Re: Query ReRanking question

2014-09-05 Thread Erick Erickson
OK, why can't you switch the clauses from Joel's suggestion?

Something like:
q=Malaysia plane crash&rq={!rerank reRankDocs=1000
reRankQuery=$myquery}&myquery=*:*&sort=date+desc

(haven't tried this yet, but you get the idea).

Best,
Erick

On Fri, Sep 5, 2014 at 9:33 AM, Markus Jelsma
 wrote:
> Hi - You can already achieve this by boosting on the document's recency. The 
> result set won't be exactly ordered by date but you will get the most 
> relevant and recent documents on top.
>
> Markus
>
> -Original message-
>> From:Ravi Solr mailto:ravis...@gmail.com> >
>> Sent: Friday 5th September 2014 18:06
>> To: solr-user@lucene.apache.org 
>> Subject: Re: Query ReRanking question
>>
>> Thank you very much for responding. I want to do exactly the opposite of
>> what you said. I want to sort the relevant docs in reverse chronology. If
>> you sort by date before hand then the relevancy is lost. So I want to get
>> Top N relevant results and then rerank those Top N to achieve relevant
>> reverse chronological results.
>>
>> If you ask Why would I want to do that ??
>>
>> Lets take a example about Malaysian airline crash. several articles might
>> have been published over a period of time. When I search for - malaysia
>> airline crash blackbox - I would want to see "relevant" results but would
>> also like to see the the recent developments on the top i.e. effectively a
>> reverse chronological order within the relevant results, like telling a
>> story over a period of time
>>
>> Hope i am clear. Thanks for your help.
>>
>> Thanks
>>
>> Ravi Kiran Bhaskar
>>
>>
>> On Thu, Sep 4, 2014 at 5:08 PM, Joel Bernstein >  > wrote:
>>
>> > If you want the main query to be sorted by date then the top N docs
>> > reranked by a query, that should work. Try something like this:
>> >
>> > q=foo&sort=date+desc&rq={!rerank reRandDocs=1000
>> > reRankQuery=$myquery}&myquery=blah
>> >
>> >
>> > Joel Bernstein
>> > Search Engineer at Heliosearch
>> >
>> >
>> > On Thu, Sep 4, 2014 at 4:25 PM, Ravi Solr > >  > wrote:
>> >
>> > > Can the ReRanking API be used to sort within docs retrieved by a date
>> > field
>> > > ? Can somebody help me understand how to write such a query ?
>> > >
>> > > Thanks
>> > >
>> > > Ravi Kiran Bhaskar
>> > >
>> >
>>
>


Re: Query ReRanking question

2014-09-05 Thread Walter Underwood
Boosting on recency is probably a better approach. A fixed re-ranking horizon 
will always be a compromise, a guess at the precision of the query. It will 
give poor results for queries that are more or less specific than the 
assumption.

Think of the recency boost as a tie-breaker. When documents are similar in 
relevance, show the most recent. This can work over a wide range of queries.

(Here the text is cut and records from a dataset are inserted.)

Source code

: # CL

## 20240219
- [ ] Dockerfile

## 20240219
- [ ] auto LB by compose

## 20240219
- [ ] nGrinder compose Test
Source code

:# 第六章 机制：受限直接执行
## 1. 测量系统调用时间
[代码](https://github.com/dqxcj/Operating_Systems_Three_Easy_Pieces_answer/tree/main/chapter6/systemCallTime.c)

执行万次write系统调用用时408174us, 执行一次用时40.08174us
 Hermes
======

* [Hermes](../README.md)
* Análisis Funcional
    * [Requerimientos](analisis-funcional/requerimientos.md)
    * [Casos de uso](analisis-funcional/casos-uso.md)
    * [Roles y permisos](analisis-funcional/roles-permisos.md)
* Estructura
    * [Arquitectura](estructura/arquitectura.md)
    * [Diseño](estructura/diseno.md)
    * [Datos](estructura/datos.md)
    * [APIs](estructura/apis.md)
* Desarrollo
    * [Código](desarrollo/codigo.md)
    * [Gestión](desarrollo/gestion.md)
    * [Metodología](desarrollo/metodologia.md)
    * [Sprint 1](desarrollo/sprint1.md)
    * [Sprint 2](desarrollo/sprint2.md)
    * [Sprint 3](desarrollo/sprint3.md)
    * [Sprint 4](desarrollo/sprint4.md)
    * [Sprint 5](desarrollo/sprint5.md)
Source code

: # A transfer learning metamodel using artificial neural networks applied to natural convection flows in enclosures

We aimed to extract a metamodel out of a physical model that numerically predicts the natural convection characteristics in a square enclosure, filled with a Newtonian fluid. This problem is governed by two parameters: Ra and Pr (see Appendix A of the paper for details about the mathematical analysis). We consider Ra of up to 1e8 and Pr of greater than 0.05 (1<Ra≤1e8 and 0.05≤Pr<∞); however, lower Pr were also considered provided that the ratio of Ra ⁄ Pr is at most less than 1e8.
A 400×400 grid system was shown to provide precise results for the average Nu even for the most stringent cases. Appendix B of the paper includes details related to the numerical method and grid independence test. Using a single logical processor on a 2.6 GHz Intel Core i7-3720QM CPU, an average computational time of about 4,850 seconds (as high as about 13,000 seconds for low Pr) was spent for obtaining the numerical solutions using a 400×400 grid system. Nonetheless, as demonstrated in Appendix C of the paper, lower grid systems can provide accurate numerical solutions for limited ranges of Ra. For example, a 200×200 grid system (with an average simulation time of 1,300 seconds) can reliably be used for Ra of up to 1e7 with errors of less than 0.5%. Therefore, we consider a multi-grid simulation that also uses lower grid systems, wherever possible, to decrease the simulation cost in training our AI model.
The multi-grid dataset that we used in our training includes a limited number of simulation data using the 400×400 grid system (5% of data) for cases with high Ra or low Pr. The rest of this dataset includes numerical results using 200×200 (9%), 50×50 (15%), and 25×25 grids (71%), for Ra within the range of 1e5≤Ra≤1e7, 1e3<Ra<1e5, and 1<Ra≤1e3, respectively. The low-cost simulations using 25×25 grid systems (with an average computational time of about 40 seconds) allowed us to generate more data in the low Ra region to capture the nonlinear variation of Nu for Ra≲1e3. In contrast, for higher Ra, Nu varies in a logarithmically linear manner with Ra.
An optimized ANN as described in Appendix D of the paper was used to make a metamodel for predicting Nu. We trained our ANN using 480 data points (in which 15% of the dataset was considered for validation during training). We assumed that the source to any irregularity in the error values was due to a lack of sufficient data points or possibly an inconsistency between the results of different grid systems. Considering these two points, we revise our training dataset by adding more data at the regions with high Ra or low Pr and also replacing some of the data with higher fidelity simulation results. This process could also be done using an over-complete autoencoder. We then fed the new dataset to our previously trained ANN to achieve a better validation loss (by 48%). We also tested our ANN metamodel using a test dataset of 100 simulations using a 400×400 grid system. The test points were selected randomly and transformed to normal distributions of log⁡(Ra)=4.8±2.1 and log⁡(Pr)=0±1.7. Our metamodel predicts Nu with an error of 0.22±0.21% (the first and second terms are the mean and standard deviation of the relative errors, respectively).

For “malaysian airlines crash”, there are two sets of relevant documents, one 
set on MH 370 starting six months ago, and one set on MH 17, two months ago. 
But four hours ago, The Guardian published a “six months on” article on MH 370. 
A recency boost will handle that complexity.

wunder
Walter Underwood
wun...@wunderwood.org
http://observer.wunderwood.org/


On Sep 5, 2014, at 10:23 AM, Erick Erickson  wrote:

> OK, why can't you switch the clauses from Joel's suggestion?
> 
> Something like:
> q=Malaysia plane crash&rq={!rerank reRankDocs=1000
> reRankQuery=$myquery}&myquery=*:*&sort=date+desc
> 
> (haven't tried this yet, but you get the idea).
> 
> Best,
> Erick
> 
> On Fri, Sep 5, 2014 at 9:33 AM, Markus Jelsma
>  wrote:
>> Hi - You can already achieve this by boosting on the document's recency. The 
>> result set won't be exactly ordered by date but you will get the most 
>> relevant and recent documents on top.
>> 
>> Markus
>> 
>> -Original message-
>>> From:Ravi Solr mailto:ravis...@gmail.com> >
>>> Sent: Friday 5th September 2014 18:06
>>> To: solr-user@lucene.apache.org 
>>> Subject: Re: Query ReRanking question
>>> 
>>> Thank you very much for responding. I want to do exactly the opposite of
>>> what you said. I want to sort the relevant docs in reverse chronology. If
>>> you sort by date before hand then the relevancy is lost. So I want to get
>>> Top N relevant results and then rerank those Top N to achieve relevant
>>> reverse chronological results.
>>> 
>>> If you ask Why would I want to do that ??
>>> 
>>> Lets take a example about Malaysian airline crash. several articles might
>>> have been published over a period of time. When I search for - malaysia
>>> airline crash blackbox - I would want to see "relevant" results but would
>>> also like to see the the recent developments on the top i.e. effectively a
>>> reverse chronological order within the relevant results, like telling a
>>> story over a period of time
>>> 
>>> Hope i am clear. Thanks for your help.
>>> 
>>> Thanks
>>> 
>>> Ravi Kiran Bhaskar
>>> 
>>> 
>>> On Thu, Sep 4, 2014 at 5:08 PM, Joel Bernstein >>  > wrote:
>>> 
 If you want the main query to be sorted by date then the top N docs
 reranked by a query, that should work. Try something like this:
 
 q=foo&sort=date+desc&rq={!rerank reRandDocs=1000
 reRankQuery=$myquery}&myquery=blah
 
 
 Joel Bernstein
 Search Engineer at Heliosearch
 
 
 On Thu, Sep 4, 2014 at 4:25 PM, Ravi Solr >>>  > wrote:
 
> Can the ReRanking API be used to sort within docs retrieved by a date
 field
> ? Can somebody help me understand how to write such a query ?
> 
> Thanks
> 
> Ravi Kiran Bhaskar
> 
 
>>> 
>> 



Re: Edismax mm and efficiency

2014-09-05 Thread Walter Underwood
Great!

We have some very long queries, where students paste entire homework problems. 
One of them was 1051 words. Many of them are over 100 words. This could help.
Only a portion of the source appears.